> [Work required]
Determine how many lines of the listing below include the string "interpreted". Output the number and nothing more.

——————

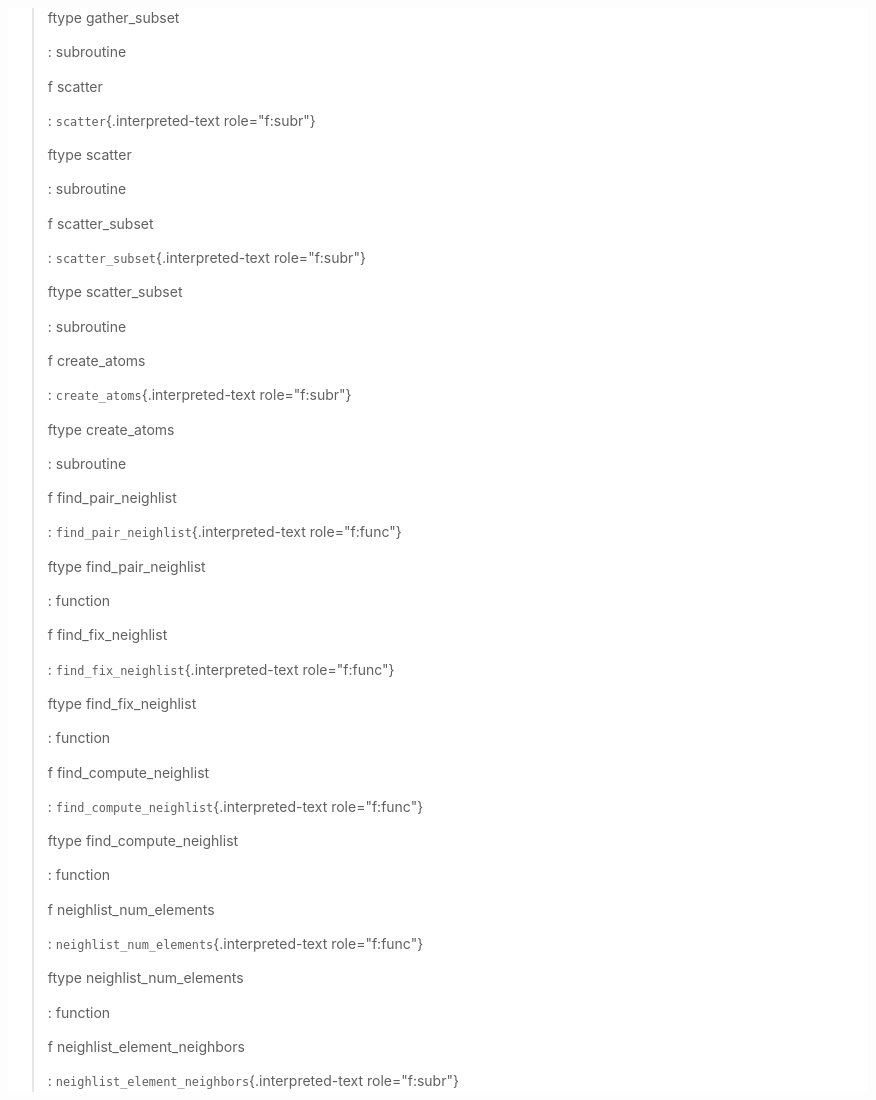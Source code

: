 >
> ftype gather_subset
>
> :   subroutine
>
> f scatter
>
> :   `scatter`{.interpreted-text role="f:subr"}
>
> ftype scatter
>
> :   subroutine
>
> f scatter_subset
>
> :   `scatter_subset`{.interpreted-text role="f:subr"}
>
> ftype scatter_subset
>
> :   subroutine
>
> f create_atoms
>
> :   `create_atoms`{.interpreted-text role="f:subr"}
>
> ftype create_atoms
>
> :   subroutine
>
> f find_pair_neighlist
>
> :   `find_pair_neighlist`{.interpreted-text role="f:func"}
>
> ftype find_pair_neighlist
>
> :   function
>
> f find_fix_neighlist
>
> :   `find_fix_neighlist`{.interpreted-text role="f:func"}
>
> ftype find_fix_neighlist
>
> :   function
>
> f find_compute_neighlist
>
> :   `find_compute_neighlist`{.interpreted-text role="f:func"}
>
> ftype find_compute_neighlist
>
> :   function
>
> f neighlist_num_elements
>
> :   `neighlist_num_elements`{.interpreted-text role="f:func"}
>
> ftype neighlist_num_elements
>
> :   function
>
> f neighlist_element_neighbors
>
> :   `neighlist_element_neighbors`{.interpreted-text role="f:subr"}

——————

> [Response]
8